Kommentar von Heribert Prantl

Als Innenminister ist Thomas de Maizière zugleich der Verfassungsminister. Er ist aber offensichtlich nicht in der Verfassung, die Flüchtlingspolitik der Kanzlerin umzusetzen; er ist ein unwilliger Minister. Er ist ein Minister der Schlangenlinien; seine Schlangen und Schlingen führen über das vereinbarte neue Flüchtlingsabwehrkonzept der großen Koalition hinaus.

Soweit man den Minister überhaupt versteht, verficht er in der Flüchtlingspolitik eine CSU-Agenda; er tut dies aber auf eine so täppische Weise, dass er schier über sich selbst stolpert. Es ist wohl der Eindruck nicht falsch, dass dem Bundesinnenminister die Flüchtlingspolitik emotional und politisch über den Kopf gewachsen ist. Er will nicht, aber auch das Nichtwollen kann er nicht.

Es mag sein, dass der Minister soeben versucht hat, eine Schwachstelle des Koalitionskompromisses sofort auszunutzen. Dort ist pauschal von einem "subsidiären Schutz" die Rede, von einem stark reduzierten Schutz also, der künftig für bestimmte Flüchtlingsgruppen gelten soll. Das wird nicht weiter ausgeführt, es wird auch nicht unterschieden zwischen dem nationalen und internationalen subsidiären Schutz. Deshalb hat de Maizière einem großen Teil der Syrien-Flüchtlinge künftig nur noch einen minderen Schutzstatus geben, sie also aus der Genfer Flüchtlingskonvention (GFK) auskoppeln wollen: Diejenigen Syrien-Flüchtlinge, die zuvor schon in der Türkei waren, sollten in Deutschland nur noch als Minderflüchtlinge anerkannt und behandelt, also etwa vom Familiennachzug ausgeschlossen werden.

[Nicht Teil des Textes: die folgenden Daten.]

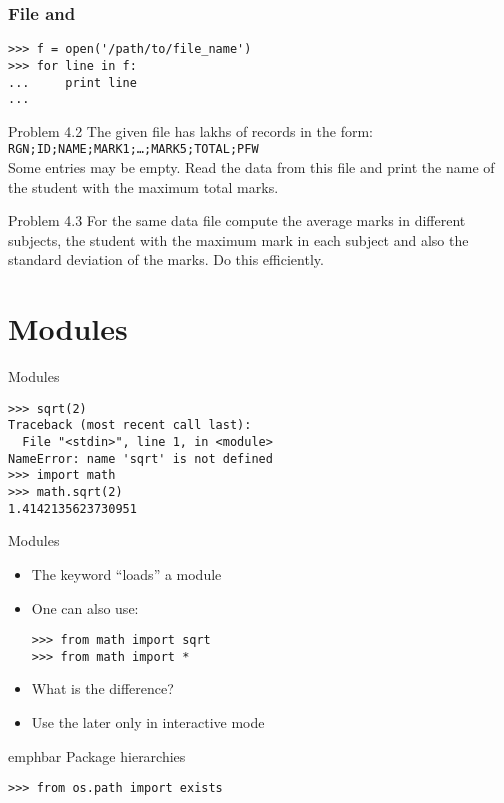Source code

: \documentclass[14pt,compress]{beamer}
\newcommand{\emphbar}[1]
{\begin{beamercolorbox}[rounded=true]{emphbar} 
      {#1}
 \end{beamercolorbox}
}
\newcounter{time}
\newcommand{\inctime}[1]{\addtocounter{time}{#1}{\tiny \thetime\ m}}
\newcommand{\typ}[1]{\texttt{#1}}
\newcommand{\kwrd}[1]{ \texttt{\textbf{\color{blue}{#1}}}  }
\begin{document}
\begin{frame}[fragile]
    \frametitle{File and \kwrd{for}}
\begin{lstlisting}
>>> f = open('/path/to/file_name')
>>> for line in f:
...     print line
...
\end{lstlisting}
\end{frame}

\begin{frame}{Problem 4.2}
    The given file has lakhs of records in the form:\\
    \typ{RGN;ID;NAME;MARK1;\ldots;MARK5;TOTAL;PFW}\\
    Some entries may be empty.  Read the data from this file and print the
    name of the student with the maximum total marks.
\end{frame}

\begin{frame}{Problem 4.3}
    For the same data file compute the average marks in different
    subjects, the student with the maximum mark in each subject and also
    the standard deviation of the marks.  Do this efficiently.

    \inctime{30}
\end{frame}


\section{Modules}

\begin{frame}[fragile]
    {Modules}
\begin{lstlisting}
>>> sqrt(2)
Traceback (most recent call last):
  File "<stdin>", line 1, in <module>
NameError: name 'sqrt' is not defined
>>> import math        
>>> math.sqrt(2)
1.4142135623730951
\end{lstlisting}
\end{frame}

\begin{frame}[fragile]
    {Modules}
  \begin{itemize}
    \item The \kwrd{import} keyword ``loads'' a module
    \item One can also use:
      \begin{lstlisting}
>>> from math import sqrt
>>> from math import *
      \end{lstlisting}    
    \item What is the difference?
    \item \alert{Use the later only in interactive mode}
    \end{itemize}
  \emphbar{Package hierarchies}
      \begin{lstlisting}
>>> from os.path import exists
      \end{lstlisting}
\end{frame}
\end{document}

Ein Pech für die Kanzlerin, ein Unglück für die Regierung

Aber da macht das Völkerrecht nicht mit: Die Türkei hat die Genfer Flüchtlingskonvention nur mit regionalem Vorbehalt anerkannt - nur für Flüchtlinge, die aus dem Westen kommen. Flüchtlinge aus dem Nahen und Mittleren Osten haben daher, wenn sie in der Türkei sind, dort keinen Schutz im Sinn der GFK gefunden. Deshalb muss der UN-Flüchtlingskommissar die Flüchtlinge dort unter Obhut nehmen und ein Aufnahmeland suchen; das dauert freilich viel zu lang und funktioniert nur in viel zu wenigen Fällen.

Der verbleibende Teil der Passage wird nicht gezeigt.